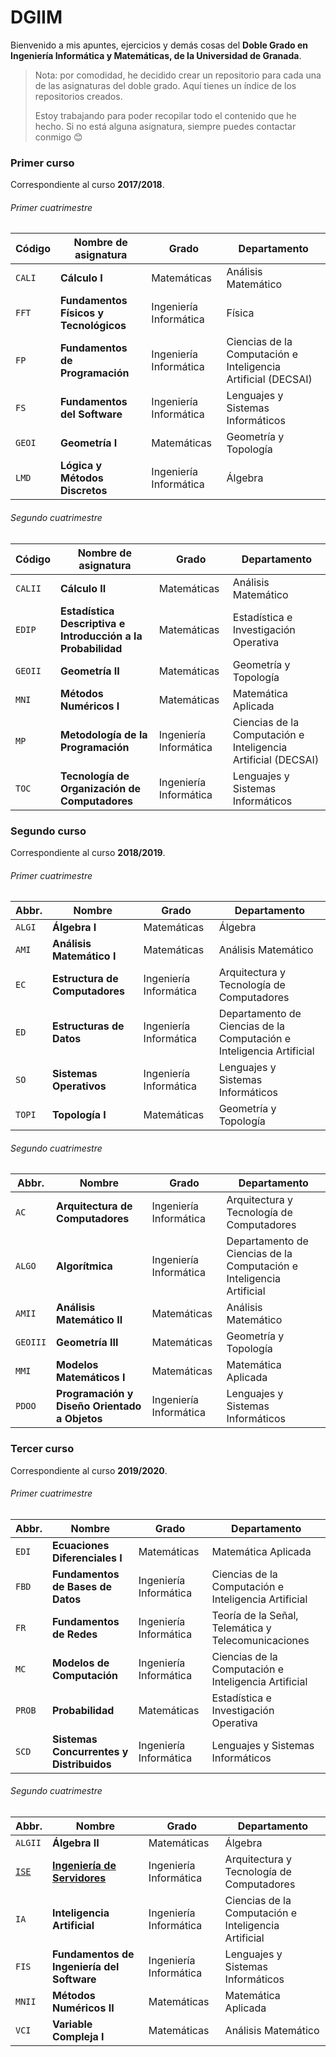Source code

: # DGIIM
Bienvenido a mis apuntes, ejercicios y demás cosas del **Doble Grado en Ingeniería Informática y Matemáticas, de la Universidad de Granada**.

> Nota: por comodidad, he decidido crear un repositorio para cada una de las asignaturas del doble grado. Aquí tienes un índice de los repositorios creados.
>
> Estoy trabajando para poder recopilar todo el contenido que he hecho. Si no está alguna asignatura, siempre puedes contactar conmigo 😊

### Primer curso

Correspondiente al curso **2017/2018**.

###### Primer cuatrimestre

| Código | Nombre de asignatura                   | Grado                  | Departamento                                                 |
| ------ | -------------------------------------- | ---------------------- | ------------------------------------------------------------ |
| `CALI` | **Cálculo I**                          | Matemáticas            | Análisis Matemático                                          |
| `FFT`  | **Fundamentos Físicos y Tecnológicos** | Ingeniería Informática | Física                                                       |
| `FP`   | **Fundamentos de Programación**        | Ingeniería Informática | Ciencias de la Computación e Inteligencia Artificial (DECSAI) |
| `FS`   | **Fundamentos del Software**           | Ingeniería Informática | Lenguajes y Sistemas Informáticos                            |
| `GEOI` | **Geometría I**                        | Matemáticas            | Geometría y Topología                                        |
| `LMD`  | **Lógica y Métodos Discretos**         | Ingeniería Informática | Álgebra                                                      |

###### Segundo cuatrimestre

| Código         | Nombre de asignatura               | Grado               | Departamento |
| -------------- | ---------------------------------- | ---------------------- | -------------- |
| `CALII` | **Cálculo II**                      | Matemáticas            | Análisis Matemático |
| `EDIP` | **Estadística Descriptiva e Introducción a la Probabilidad**       | Matemáticas | Estadística e Investigación Operativa |
| `GEOII` | **Geometría II**                    | Matemáticas            | Geometría y Topología |
| `MNI` | **Métodos Numéricos I**    | Matemáticas | Matemática Aplicada |
| `MP` | **Metodología de la Programación** | Ingeniería Informática | Ciencias de la Computación e Inteligencia Artificial (DECSAI) |
| `TOC` | **Tecnología de Organización de Computadores**     | Ingeniería Informática | Lenguajes y Sistemas Informáticos |

### Segundo curso

Correspondiente al curso **2018/2019**.

###### Primer cuatrimestre

| Abbr.  | Nombre                         | Grado                  | Departamento                                                 |
| ------ | ------------------------------ | ---------------------- | ------------------------------------------------------------ |
| `ALGI` | **Álgebra I**                  | Matemáticas            | Álgebra                                                      |
| `AMI`  | **Análisis Matemático I**      | Matemáticas            | Análisis Matemático                                          |
| `EC`   | **Estructura de Computadores** | Ingeniería Informática | Arquitectura y Tecnología de Computadores                    |
| `ED`   | **Estructuras de Datos**       | Ingeniería Informática | Departamento de Ciencias de la Computación e Inteligencia Artificial |
| `SO`   | **Sistemas Operativos**        | Ingeniería Informática | Lenguajes y Sistemas Informáticos                            |
| `TOPI` | **Topología I**                | Matemáticas            | Geometría y Topología                                        |

###### Segundo cuatrimestre

| Abbr.    | Nombre                                        | Grado                  | Departamento                                                 |
| -------- | --------------------------------------------- | ---------------------- | ------------------------------------------------------------ |
| `AC`     | **Arquitectura de Computadores**              | Ingeniería Informática | Arquitectura y Tecnología de Computadores                    |
| `ALGO`   | **Algorítmica**                               | Ingeniería Informática | Departamento de Ciencias de la Computación e Inteligencia Artificial |
| `AMII`   | **Análisis Matemático II**                    | Matemáticas            | Análisis Matemático                                          |
| `GEOIII` | **Geometría III**                             | Matemáticas            | Geometría y Topología                                        |
| `MMI`    | **Modelos Matemáticos I**                     | Matemáticas            | Matemática Aplicada                                          |
| `PDOO`   | **Programación y Diseño Orientado a Objetos** | Ingeniería Informática | Lenguajes y Sistemas Informáticos                            |

### Tercer curso

Correspondiente al curso **2019/2020**.

###### Primer cuatrimestre

| Abbr.  | Nombre                                    | Grado                  | Departamento                                                 |
| ------ | ----------------------------------------- | ---------------------- | ------------------------------------------------------------ |
| `EDI` | **Ecuaciones Diferenciales I** | Matemáticas | Matemática Aplicada |
| `FBD` | **Fundamentos de Bases de Datos** | Ingeniería Informática | Ciencias de la Computación e Inteligencia Artificial |
| `FR` | **Fundamentos de Redes** | Ingeniería Informática | Teoría de la Señal, Telemática y Telecomunicaciones |
| `MC` | **Modelos de Computación** | Ingeniería Informática | Ciencias de la Computación e Inteligencia Artificial |
| `PROB` | **Probabilidad** | Matemáticas | Estadística e Investigación Operativa |
| `SCD` | **Sistemas Concurrentes y Distribuidos** | Ingeniería Informática | Lenguajes y Sistemas Informáticos |

###### Segundo cuatrimestre

| Abbr.                                        | Nombre                                                       | Grado                  | Departamento                                         |
| -------------------------------------------- | ------------------------------------------------------------ | ---------------------- | ---------------------------------------------------- |
| `ALGII`                                      | **Álgebra II**                                               | Matemáticas            | Álgebra                                              |
| [`ISE`](https://github.com/mianfg/DGIIM-ISE) | [**Ingeniería de Servidores**](https://github.com/mianfg/DGIIM-ISE) | Ingeniería Informática | Arquitectura y Tecnología de Computadores            |
| `IA`                                         | **Inteligencia Artificial**                                  | Ingeniería Informática | Ciencias de la Computación e Inteligencia Artificial |
| `FIS`                                        | **Fundamentos de Ingeniería del Software**                   | Ingeniería Informática | Lenguajes y Sistemas Informáticos                    |
| `MNII`                                       | **Métodos Numéricos II**                                     | Matemáticas            | Matemática Aplicada                                  |
| `VCI`                                        | **Variable Compleja I**                                      | Matemáticas            | Análisis Matemático                                  |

-*-

Only lines containing the string "Numéricos" are needed. Pull each of them out of the records above.

| `MNI` | **Métodos Numéricos I**    | Matemáticas | Matemática Aplicada |
| `MNII`                                       | **Métodos Numéricos II**                                     | Matemáticas            | Matemática Aplicada                                  |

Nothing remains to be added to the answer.